- RECORD EXTRACTS -
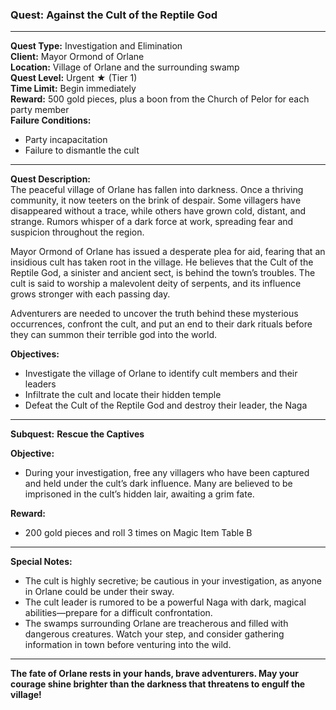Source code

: ### Quest: **Against the Cult of the Reptile God**

---

**Quest Type:** Investigation and Elimination  
**Client:** Mayor Ormond of Orlane  
**Location:** Village of Orlane and the surrounding swamp  
**Quest Level:** Urgent ★ (Tier 1)  
**Time Limit:** Begin immediately  
**Reward:** 500 gold pieces, plus a boon from the Church of Pelor for each party member  
**Failure Conditions:**  
- Party incapacitation  
- Failure to dismantle the cult

---

**Quest Description:**  
The peaceful village of Orlane has fallen into darkness. Once a thriving community, it now teeters on the brink of despair. Some villagers have disappeared without a trace, while others have grown cold, distant, and strange. Rumors whisper of a dark force at work, spreading fear and suspicion throughout the region.

Mayor Ormond of Orlane has issued a desperate plea for aid, fearing that an insidious cult has taken root in the village. He believes that the Cult of the Reptile God, a sinister and ancient sect, is behind the town’s troubles. The cult is said to worship a malevolent deity of serpents, and its influence grows stronger with each passing day.

Adventurers are needed to uncover the truth behind these mysterious occurrences, confront the cult, and put an end to their dark rituals before they can summon their terrible god into the world.

**Objectives:**  
- Investigate the village of Orlane to identify cult members and their leaders  
- Infiltrate the cult and locate their hidden temple  
- Defeat the Cult of the Reptile God and destroy their leader, the Naga

---

**Subquest:** **Rescue the Captives**

**Objective:**  
- During your investigation, free any villagers who have been captured and held under the cult’s dark influence. Many are believed to be imprisoned in the cult’s hidden lair, awaiting a grim fate.

**Reward:**  
- 200 gold pieces and roll 3 times on Magic Item Table B

---

**Special Notes:**  
- The cult is highly secretive; be cautious in your investigation, as anyone in Orlane could be under their sway.  
- The cult leader is rumored to be a powerful Naga with dark, magical abilities—prepare for a difficult confrontation.  
- The swamps surrounding Orlane are treacherous and filled with dangerous creatures. Watch your step, and consider gathering information in town before venturing into the wild.

---

**The fate of Orlane rests in your hands, brave adventurers. May your courage shine brighter than the darkness that threatens to engulf the village!**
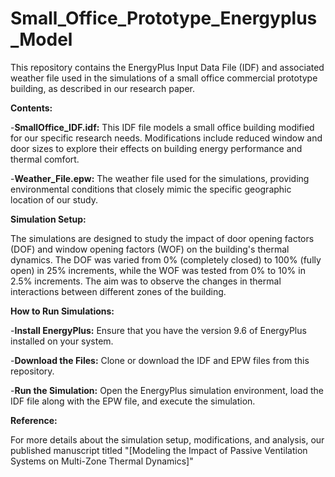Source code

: # Small_Office_Prototype_Energyplus_Model

This repository contains the EnergyPlus Input Data File (IDF) and associated weather file used in the simulations of a small office commercial prototype building, as described in our research paper. 

**Contents:**   

-**SmallOffice_IDF.idf:** This IDF file models a small office building modified for our specific research needs. Modifications include reduced window and door sizes to explore their effects on building energy performance and thermal comfort.  

-**Weather_File.epw:** The weather file used for the simulations, providing environmental conditions that closely mimic the specific geographic location of our study.

**Simulation Setup:**  

The simulations are designed to study the impact of door opening factors (DOF) and window opening factors (WOF) on the building's thermal dynamics. The DOF was varied from 0% (completely closed) to 100% (fully open) in 25% increments, while the WOF was tested from 0% to 10% in 2.5% increments. The aim was to observe the changes in thermal interactions between different zones of the building.

**How to Run Simulations:**  

-**Install EnergyPlus:** Ensure that you have the  version 9.6 of EnergyPlus installed on your system.   

-**Download the Files:** Clone or download the IDF and EPW files from this repository.  

-**Run the Simulation:** Open the EnergyPlus simulation environment, load the IDF file along with the EPW file, and execute the simulation.


**Reference:**  

For more details about the simulation setup, modifications, and analysis, our published manuscript titled "[Modeling the Impact of Passive Ventilation Systems on Multi-Zone Thermal Dynamics]"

- EXERCISE OBJECTIVE -
Every line in the data that holds "Mayor" should be copied out.

- TASK RESPONSE -
**Client:** Mayor Ormond of Orlane  
Mayor Ormond of Orlane has issued a desperate plea for aid, fearing that an insidious cult has taken root in the village. He believes that the Cult of the Reptile God, a sinister and ancient sect, is behind the town’s troubles. The cult is said to worship a malevolent deity of serpents, and its influence grows stronger with each passing day.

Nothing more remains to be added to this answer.